A SOLUTION OF THE GORGON MYTH.
(Read before the Folk-Lore Society at their Meeting of December 10th, 1902).
BY F. T. ELWORTHY, F.S.A.
Is it possible that anything can be said upon this old-world subject, that has not been already considered and well thrashed out over and over again? Such will doubtless be the first thought of any cultivated man upon reading the title of this paper, and it is with much diffidence that I venture to attempt to advance anything as new, before so critical and learned an audience as the members of this Society. In justice to myself, and to disarm the charge of priggish presumption, I may say that I mentioned to more than one of our members, and especially to Mr. Hartland, who has made the Legend of Perseus his peculiar study, the main thesis I have to lay before you. Had it not been that he and others pronounced it to be quite a novel idea, I should not have been bold enough to suppose that I could have anything fresh to communicate.
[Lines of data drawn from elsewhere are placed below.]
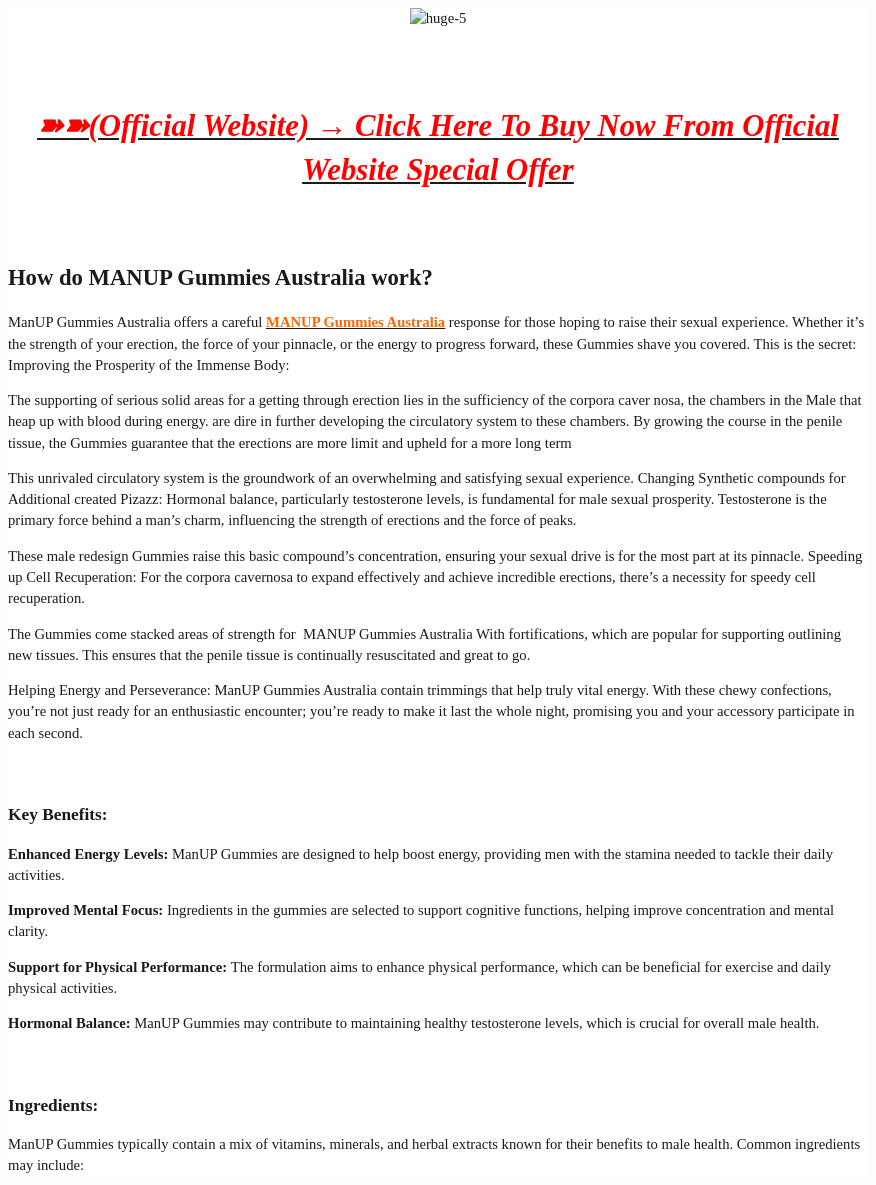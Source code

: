 <p style="text-align: center;"><span style="font-size:11pt;font-family:Merriweather,serif;"><span style="border:none;"><img alt="huge-5" src="https://lh7-rt.googleusercontent.com/docsz/AD_4nXeUlBkUnk0q6XfmoNdT3qlg__k3BpxAa_fxJL0vsYuHzcYLstDCea9edNJx6kEG4H6E-SzF3AjGouddtejOCpcx-NcefTFmDekvEuJSdbUpFm8Fc49AY7nhzJdtJCHVYNySod9VxpMWAbQwlctKsgApn1wD?key=TEcp17SJtMlMyiGVByl4lw" width="624" height="332"></span></span></p>
<p><span style="font-size:11pt;font-family:Merriweather,serif;">&nbsp;</span></p>
<h1 style="text-align: center;"><a href="https://healthcare24hrs.com/manupgummies-au"><strong><u><em><span style="color:#ff0000;font-size:23pt;font-family:Merriweather,serif;">➽➽(Official Website) &rarr; Click Here To Buy Now From Official Website Special Offer</span></em></u></strong></a></h1>
<p><span style="font-size:11pt;font-family:Merriweather,serif;">&nbsp;</span></p>
<h2><strong><span style="font-size:17pt;font-family:Merriweather,serif;">How do MANUP Gummies Australia work?</span></strong></h2>
<p><span style="font-size:11pt;font-family:Merriweather,serif;">ManUP Gummies Australia offers a careful&nbsp;</span><a href="https://www.facebook.com/MANUP.Gummies.Australia.AU"><strong><u><span style="color:#ff6600;font-size:11pt;font-family:Merriweather,serif;">MANUP Gummies Australia</span></u></strong></a><span style="font-size:11pt;font-family:Merriweather,serif;">&nbsp;response for those hoping to raise their sexual experience. Whether it&rsquo;s the strength of your erection, the force of your pinnacle, or the energy to progress forward, these Gummies shave you covered. This is the secret: Improving the Prosperity of the Immense Body:</span></p>
<p><span style="font-size:11pt;font-family:Merriweather,serif;">The supporting of serious solid areas for a getting through erection lies in the sufficiency of the corpora caver nosa, the chambers in the Male that heap up with blood during energy. are dire in further developing the circulatory system to these chambers. By growing the course in the penile tissue, the Gummies guarantee that the erections are more limit and upheld for a more long term</span></p>
<p><span style="font-size:11pt;font-family:Merriweather,serif;">This unrivaled circulatory system is the groundwork of an overwhelming and satisfying sexual experience. Changing Synthetic compounds for Additional created Pizazz: Hormonal balance, particularly testosterone levels, is fundamental for male sexual prosperity. Testosterone is the primary force behind a man&rsquo;s charm, influencing the strength of erections and the force of peaks.</span></p>
<p><span style="font-size:11pt;font-family:Merriweather,serif;">These male redesign Gummies raise this basic compound&rsquo;s concentration, ensuring your sexual drive is for the most part at its pinnacle. Speeding up Cell Recuperation: For the corpora cavernosa to expand effectively and achieve incredible erections, there&rsquo;s a necessity for speedy cell recuperation.</span></p>
<p><span style="font-size:11pt;font-family:Merriweather,serif;">The Gummies come stacked areas of strength for &nbsp;MANUP Gummies Australia With fortifications, which are popular for supporting outlining new tissues. This ensures that the penile tissue is continually resuscitated and great to go.</span></p>
<p><span style="font-size:11pt;font-family:Merriweather,serif;">Helping Energy and Perseverance: ManUP Gummies Australia contain trimmings that help truly vital energy. With these chewy confections, you&rsquo;re not just ready for an enthusiastic encounter; you&rsquo;re ready to make it last the whole night, promising you and your accessory participate in each second.</span></p>
<p><span style="font-size:11pt;font-family:Merriweather,serif;">&nbsp;</span></p>
<h3><strong><span style="font-size:13pt;font-family:Merriweather,serif;">Key Benefits:</span></strong></h3>
<p><strong><span style="font-size:11pt;font-family:Merriweather,serif;">Enhanced Energy Levels:</span></strong><span style="font-size:11pt;font-family:Merriweather,serif;">&nbsp;ManUP Gummies are designed to help boost energy, providing men with the stamina needed to tackle their daily activities.</span></p>
<p><strong><span style="font-size:11pt;font-family:Merriweather,serif;">Improved Mental Focus:</span></strong><span style="font-size:11pt;font-family:Merriweather,serif;">&nbsp;Ingredients in the gummies are selected to support cognitive functions, helping improve concentration and mental clarity.</span></p>
<p><strong><span style="font-size:11pt;font-family:Merriweather,serif;">Support for Physical Performance:</span></strong><span style="font-size:11pt;font-family:Merriweather,serif;">&nbsp;The formulation aims to enhance physical performance, which can be beneficial for exercise and daily physical activities.</span></p>
<p><strong><span style="font-size:11pt;font-family:Merriweather,serif;">Hormonal Balance:</span></strong><span style="font-size:11pt;font-family:Merriweather,serif;">&nbsp;ManUP Gummies may contribute to maintaining healthy testosterone levels, which is crucial for overall male health.</span></p>
<p><span style="font-size:11pt;font-family:Merriweather,serif;">&nbsp;</span></p>
<h3><strong><span style="font-size:13pt;font-family:Merriweather,serif;">Ingredients:</span></strong></h3>
<p><span style="font-size:11pt;font-family:Merriweather,serif;">ManUP Gummies typically contain a mix of vitamins, minerals, and herbal extracts known for their benefits to male health. Common ingredients may include:</span></p>
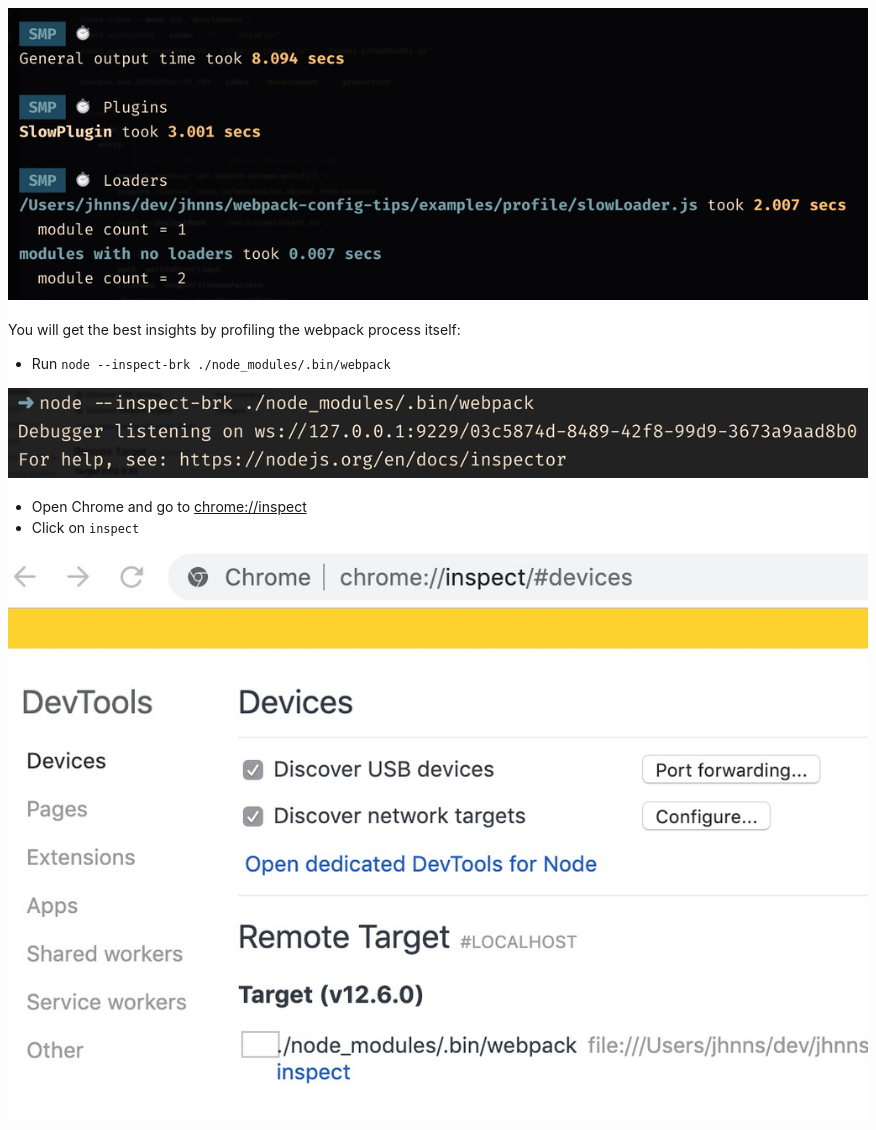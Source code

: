 ![](/assets/stdout-profile-2.jpg)

You will get the best insights by profiling the webpack process itself:

- Run `node --inspect-brk ./node_modules/.bin/webpack`

![](/assets/inspect-1.jpg)

- Open Chrome and go to [chrome://inspect](chrome://inspect)
- Click on `inspect`

![](/assets/inspect-2.jpg)
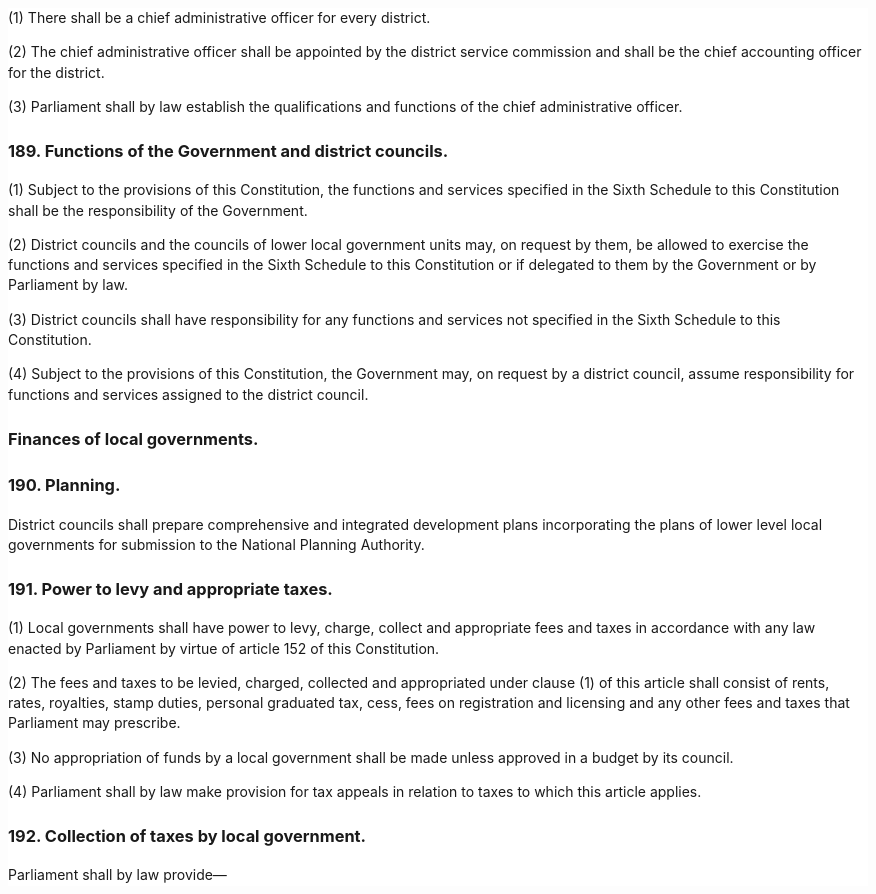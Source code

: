 (1) There shall be a chief administrative officer for every district.


(2) The chief administrative officer shall be appointed by the district
service commission and shall be the chief accounting officer for the district.

(3) Parliament shall by law establish the qualifications and functions
of the chief administrative officer.

### 189. Functions of the Government and district councils.

(1) Subject to the provisions of this Constitution, the functions and
services specified in the Sixth Schedule to this Constitution shall be the
responsibility of the Government.

(2) District councils and the councils of lower local government units
may, on request by them, be allowed to exercise the functions and services
specified in the Sixth Schedule to this Constitution or if delegated to them by
the Government or by Parliament by law.

(3) District councils shall have responsibility for any functions and
services not specified in the Sixth Schedule to this Constitution.

(4) Subject to the provisions of this Constitution, the Government
may, on request by a district council, assume responsibility for functions and
services assigned to the district council.


### Finances of local governments.


### 190. Planning.

District councils shall prepare comprehensive and integrated development
plans incorporating the plans of lower level local governments for submission
to the National Planning Authority.

### 191. Power to levy and appropriate taxes.

(1) Local governments shall have power to levy, charge, collect and
appropriate fees and taxes in accordance with any law enacted by Parliament by virtue of article 152 of this Constitution.

(2) The fees and taxes to be levied, charged, collected and
appropriated under clause (1) of this article shall consist of rents, rates,
royalties, stamp duties, personal graduated tax, cess, fees on registration and
licensing and any other fees and taxes that Parliament may prescribe.

(3) No appropriation of funds by a local government shall be made
unless approved in a budget by its council.

(4) Parliament shall by law make provision for tax appeals in relation
to taxes to which this article applies.

### 192. Collection of taxes by local government.

Parliament shall by law provide—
Respecting the story of Perseus as told by ancient authors, I shall not pretend to interpret the many versions of his famous exploit in the long list of classic and other writers who have narrated or referred to it. It is, however, a matter of experience that of all the stories and myths of antiquity, that of the Gorgon and her fateful glance is one of the most frequently depicted, if not the most common, of all the subjects of ancient art and traditional folklore.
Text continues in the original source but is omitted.